Isso só se alcança com o auxílio da graça, porque do contrário entram os patriotismos mal concebidos, misérias de todo tamanho! Há certas coisas que são verdades de ordem natural, até científica, mas que não se realizam sem o concurso da graça. Mais ainda, pesa tanto a natureza sem a graça, que o homem não guarda essa verdade durante muito tempo e acaba negando-a.
Uma verdade que eu quis realçar no livro “A chave de prata”2 é exatamente esta: a ordem temporal, embora seja intrinsecamente natural, não se realiza sem o auxílio da graça.

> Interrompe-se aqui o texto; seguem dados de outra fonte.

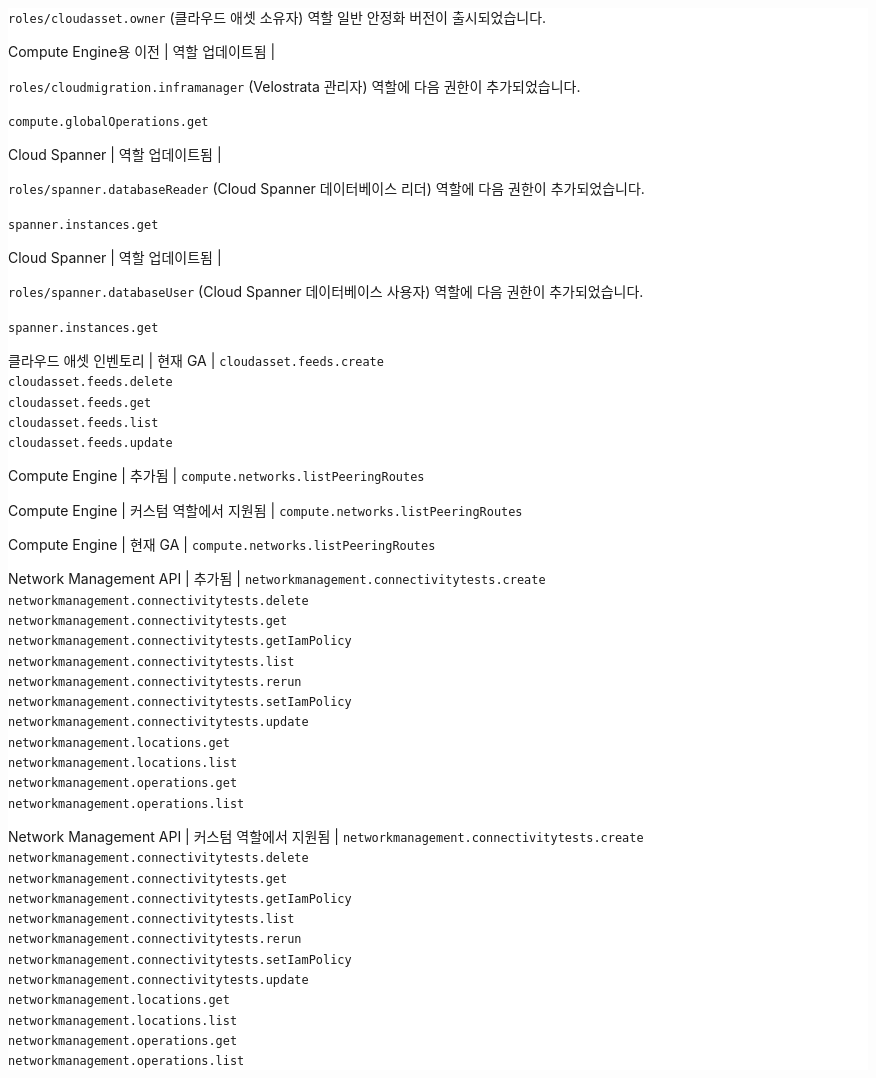 ` roles/cloudasset.owner ` (클라우드 애셋 소유자) 역할 일반 안정화 버전이 출시되었습니다.  
  
Compute Engine용 이전  |  역할 업데이트됨  |

` roles/cloudmigration.inframanager ` (Velostrata 관리자) 역할에 다음 권한이 추가되었습니다.

` compute.globalOperations.get `  
  
Cloud Spanner  |  역할 업데이트됨  |

` roles/spanner.databaseReader ` (Cloud Spanner 데이터베이스 리더) 역할에 다음 권한이 추가되었습니다.

` spanner.instances.get `  
  
Cloud Spanner  |  역할 업데이트됨  |

` roles/spanner.databaseUser ` (Cloud Spanner 데이터베이스 사용자) 역할에 다음 권한이 추가되었습니다.

` spanner.instances.get `  
  
클라우드 애셋 인벤토리  |  현재 GA  |  ` cloudasset.feeds.create `  
` cloudasset.feeds.delete `  
` cloudasset.feeds.get `  
` cloudasset.feeds.list `  
` cloudasset.feeds.update `  
  
Compute Engine  |  추가됨  |  ` compute.networks.listPeeringRoutes `  
  
Compute Engine  |  커스텀 역할에서 지원됨  |  ` compute.networks.listPeeringRoutes `  
  
Compute Engine  |  현재 GA  |  ` compute.networks.listPeeringRoutes `  
  
Network Management API  |  추가됨  |  `
networkmanagement.connectivitytests.create `  
` networkmanagement.connectivitytests.delete `  
` networkmanagement.connectivitytests.get `  
` networkmanagement.connectivitytests.getIamPolicy `  
` networkmanagement.connectivitytests.list `  
` networkmanagement.connectivitytests.rerun `  
` networkmanagement.connectivitytests.setIamPolicy `  
` networkmanagement.connectivitytests.update `  
` networkmanagement.locations.get `  
` networkmanagement.locations.list `  
` networkmanagement.operations.get `  
` networkmanagement.operations.list `  
  
Network Management API  |  커스텀 역할에서 지원됨  |  `
networkmanagement.connectivitytests.create `  
` networkmanagement.connectivitytests.delete `  
` networkmanagement.connectivitytests.get `  
` networkmanagement.connectivitytests.getIamPolicy `  
` networkmanagement.connectivitytests.list `  
` networkmanagement.connectivitytests.rerun `  
` networkmanagement.connectivitytests.setIamPolicy `  
` networkmanagement.connectivitytests.update `  
` networkmanagement.locations.get `  
` networkmanagement.locations.list `  
` networkmanagement.operations.get `  
` networkmanagement.operations.list `  
   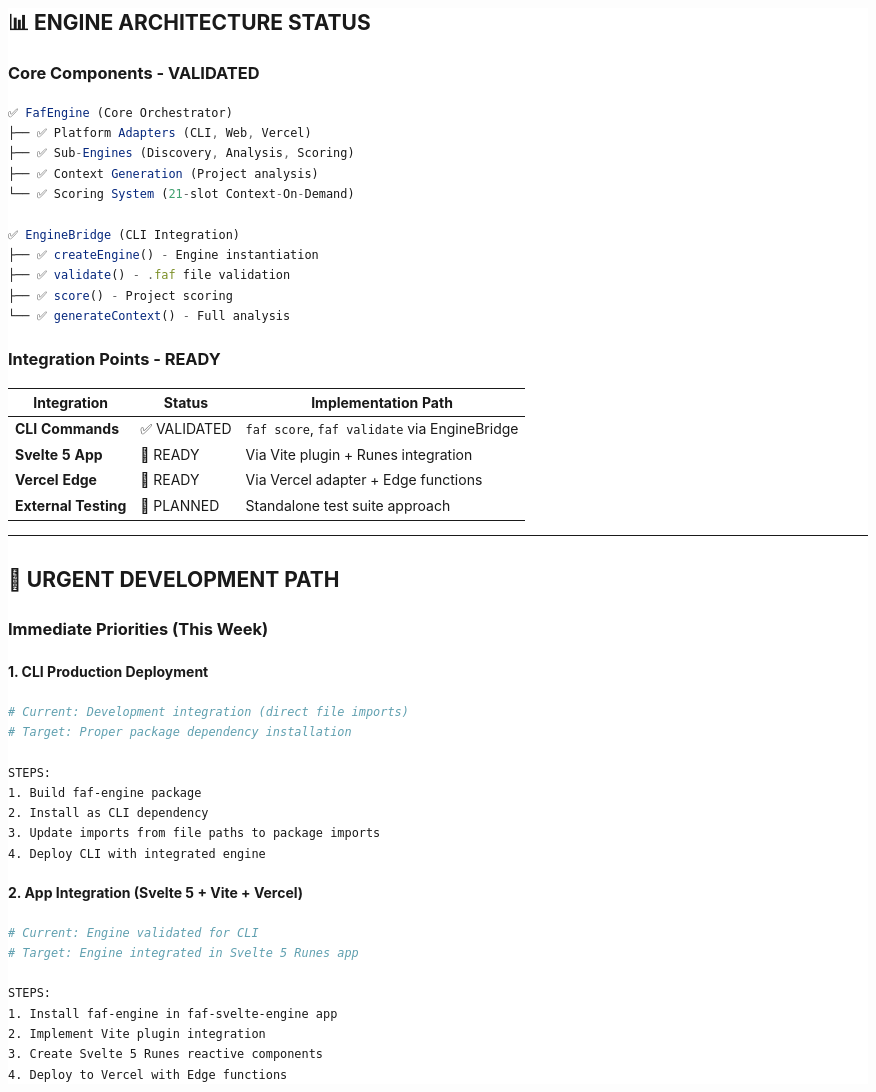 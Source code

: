 ## 📊 **ENGINE ARCHITECTURE STATUS**

### **Core Components - VALIDATED**

```typescript
✅ FafEngine (Core Orchestrator)
├── ✅ Platform Adapters (CLI, Web, Vercel)  
├── ✅ Sub-Engines (Discovery, Analysis, Scoring)
├── ✅ Context Generation (Project analysis)
└── ✅ Scoring System (21-slot Context-On-Demand)

✅ EngineBridge (CLI Integration)
├── ✅ createEngine() - Engine instantiation
├── ✅ validate() - .faf file validation  
├── ✅ score() - Project scoring
└── ✅ generateContext() - Full analysis
```

### **Integration Points - READY**

| Integration | Status | Implementation Path |
|-------------|--------|-------------------|
| **CLI Commands** | ✅ VALIDATED | `faf score`, `faf validate` via EngineBridge |
| **Svelte 5 App** | 🔄 READY | Via Vite plugin + Runes integration |
| **Vercel Edge** | 🔄 READY | Via Vercel adapter + Edge functions |
| **External Testing** | 🔄 PLANNED | Standalone test suite approach |

---

## 🎯 **URGENT DEVELOPMENT PATH**

### **Immediate Priorities (This Week)**

#### **1. CLI Production Deployment** 
```bash
# Current: Development integration (direct file imports)
# Target: Proper package dependency installation

STEPS:
1. Build faf-engine package
2. Install as CLI dependency  
3. Update imports from file paths to package imports
4. Deploy CLI with integrated engine
```

#### **2. App Integration (Svelte 5 + Vite + Vercel)**
```bash
# Current: Engine validated for CLI
# Target: Engine integrated in Svelte 5 Runes app

STEPS:
1. Install faf-engine in faf-svelte-engine app
2. Implement Vite plugin integration
3. Create Svelte 5 Runes reactive components
4. Deploy to Vercel with Edge functions
```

Relacionada com esta, encontra-se outra verdade: as nações e, portanto, as sociedades cometem pecados distintos dos pecados individuais, e têm que pagar nesta Terra os pecados que praticaram, porque as nações não vão para o Céu nem para o Inferno. Os homens, como receberão um prêmio ou um castigo eterno, podem não auferir a justiça de Deus nesta vida, mas as nações recebem a justiça divina nesta Terra.
A partir disso, poder-se-ia fazer aprofundamentos e aplicações à sociedade temporal da doutrina sobre a Comunhão dos Santos, porque esta comunhão é, ela mesma, uma sociedade.
Se houvesse numa faculdade contemporânea professores capazes de desenvolver esse tema em matérias diversas, para um público de alunos entre os quais houvesse desde católicos praticantes até ateus, creio que haveria uma enorme possibilidade de atrair e até de converter, contanto que se apresentasse a questão como ela é.
(Extraído de conferência de 13/11/1991)
1) Ver Revista Dr. Plinio n. 200, p. 22-27; n. 201, p. 22-25.
2) Ver Revista Dr. Plinio n. 18, p. 18-21.